Le cadre législatif antiterroriste a commencé à évoluer sous la présidence de François Hollande (2012-2017), avant d’être consolidé et enrichi par Emmanuel Macron à travers l’adoption de nouvelles lois particulièrement strictes.

Bien que les lois criminalisant le terrorisme existent depuis le XIXe siècle, une évolution majeure est intervenue pour la première fois en 1986, à la suite des attentats qui ont visé Paris cette année-là.

Ces attaques ont conduit les autorités françaises à adopter, le 9 septembre 1986, la première loi spécifique de lutte contre le terrorisme, établissant ainsi le socle juridique de cette politique sur le territoire national.

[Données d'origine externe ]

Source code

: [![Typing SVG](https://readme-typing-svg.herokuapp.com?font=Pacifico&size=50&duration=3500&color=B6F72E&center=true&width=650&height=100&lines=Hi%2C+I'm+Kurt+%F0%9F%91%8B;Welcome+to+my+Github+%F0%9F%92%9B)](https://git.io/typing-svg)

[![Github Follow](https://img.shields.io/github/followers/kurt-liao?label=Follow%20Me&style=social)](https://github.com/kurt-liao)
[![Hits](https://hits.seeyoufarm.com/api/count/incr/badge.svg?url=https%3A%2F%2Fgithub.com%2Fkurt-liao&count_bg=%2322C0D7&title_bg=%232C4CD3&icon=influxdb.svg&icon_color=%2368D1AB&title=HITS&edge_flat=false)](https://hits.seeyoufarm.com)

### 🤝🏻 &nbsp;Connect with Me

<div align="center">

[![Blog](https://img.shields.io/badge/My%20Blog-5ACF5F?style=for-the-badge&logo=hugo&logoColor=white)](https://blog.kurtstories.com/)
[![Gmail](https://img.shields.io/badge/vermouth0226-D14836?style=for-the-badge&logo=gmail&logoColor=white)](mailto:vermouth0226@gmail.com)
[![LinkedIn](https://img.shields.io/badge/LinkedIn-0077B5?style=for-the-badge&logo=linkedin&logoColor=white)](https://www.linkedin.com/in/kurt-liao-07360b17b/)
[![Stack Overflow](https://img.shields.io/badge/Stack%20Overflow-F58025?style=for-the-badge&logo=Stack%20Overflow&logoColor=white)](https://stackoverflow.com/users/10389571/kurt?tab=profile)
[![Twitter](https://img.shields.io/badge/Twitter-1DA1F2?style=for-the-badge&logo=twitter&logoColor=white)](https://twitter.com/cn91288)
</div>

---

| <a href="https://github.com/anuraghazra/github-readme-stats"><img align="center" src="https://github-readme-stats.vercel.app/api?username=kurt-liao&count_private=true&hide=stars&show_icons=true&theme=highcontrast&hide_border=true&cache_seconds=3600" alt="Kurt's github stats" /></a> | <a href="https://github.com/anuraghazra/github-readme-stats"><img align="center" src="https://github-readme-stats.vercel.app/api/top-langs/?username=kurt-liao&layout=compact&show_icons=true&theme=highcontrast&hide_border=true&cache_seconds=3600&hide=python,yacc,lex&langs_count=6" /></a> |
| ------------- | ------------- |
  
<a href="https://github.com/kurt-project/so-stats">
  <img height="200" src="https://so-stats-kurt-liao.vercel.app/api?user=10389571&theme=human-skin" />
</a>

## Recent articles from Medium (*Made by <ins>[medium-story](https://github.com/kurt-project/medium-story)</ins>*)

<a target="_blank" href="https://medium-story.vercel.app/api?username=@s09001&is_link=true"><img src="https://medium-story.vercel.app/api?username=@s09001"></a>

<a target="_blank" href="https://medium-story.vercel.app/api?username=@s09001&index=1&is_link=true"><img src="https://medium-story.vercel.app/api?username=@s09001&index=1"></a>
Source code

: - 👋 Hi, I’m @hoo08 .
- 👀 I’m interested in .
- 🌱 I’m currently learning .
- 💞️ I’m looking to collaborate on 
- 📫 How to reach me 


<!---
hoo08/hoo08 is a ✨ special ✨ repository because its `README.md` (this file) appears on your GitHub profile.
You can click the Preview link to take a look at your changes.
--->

Ces dernières années, François Hollande avait décrété l’état d’urgence pour une durée initiale de douze jours à la suite des attentats de novembre 2015, une période ensuite prolongée par le Parlement après l’attaque de Nice en juillet 2016.

La loi sur l’état d’urgence permet notamment aux forces de l’ordre de placer toute personne soupçonnée de terrorisme en assignation à résidence, de perquisitionner son domicile à tout moment, ainsi que de dissoudre toute association portant atteinte à l’ordre public ou le menaçant.

Dans de précédentes déclarations aux médias français, Jean-Philippe Derosier, spécialiste de droit constitutionnel, commentait l’évolution rapide des lois sécuritaires en affirmant : « Oui, nous assistons à une augmentation du nombre de lois antiterroristes depuis 2015. C’est logique compte tenu de la dégradation de la situation sécuritaire que nous connaissons. »

Par la suite, le Parlement français a adopté une loi sur « la prévention et la lutte contre les atteintes à l’ordre public et contre les actes terroristes dans les transports publics », à la suite de l’attentat qui a frappé Bruxelles en mars 2016.

Cette loi autorise désormais les agents des transports publics à procéder à la fouille des voyageurs, de leurs bagages et de leurs vêtements.

Plus tard, une loi adoptée en 2017 a conféré au gouvernement la capacité de mettre en œuvre certaines mesures de sécurité qui n’étaient auparavant possibles que sous l’état d’urgence, notamment l’instauration de périmètres de sécurité autour des événements publics, la restriction de la liberté de circulation et la fermeture de lieux de culte soupçonnés de promouvoir l’extrémisme, le tout sans autorisation judiciaire préalable.

Enfin, le projet de loi dit « sur le séparatisme », proposé en 2025, qui a renforcé les règles encadrant les financements étrangers liés aux Frères musulmans et introduit de nouvelles infractions en matière d’incitation à la haine, constitue l’un des volets majeurs de la stratégie de Paris contre l’extrémisme, souvent à l’origine des attentats terroristes.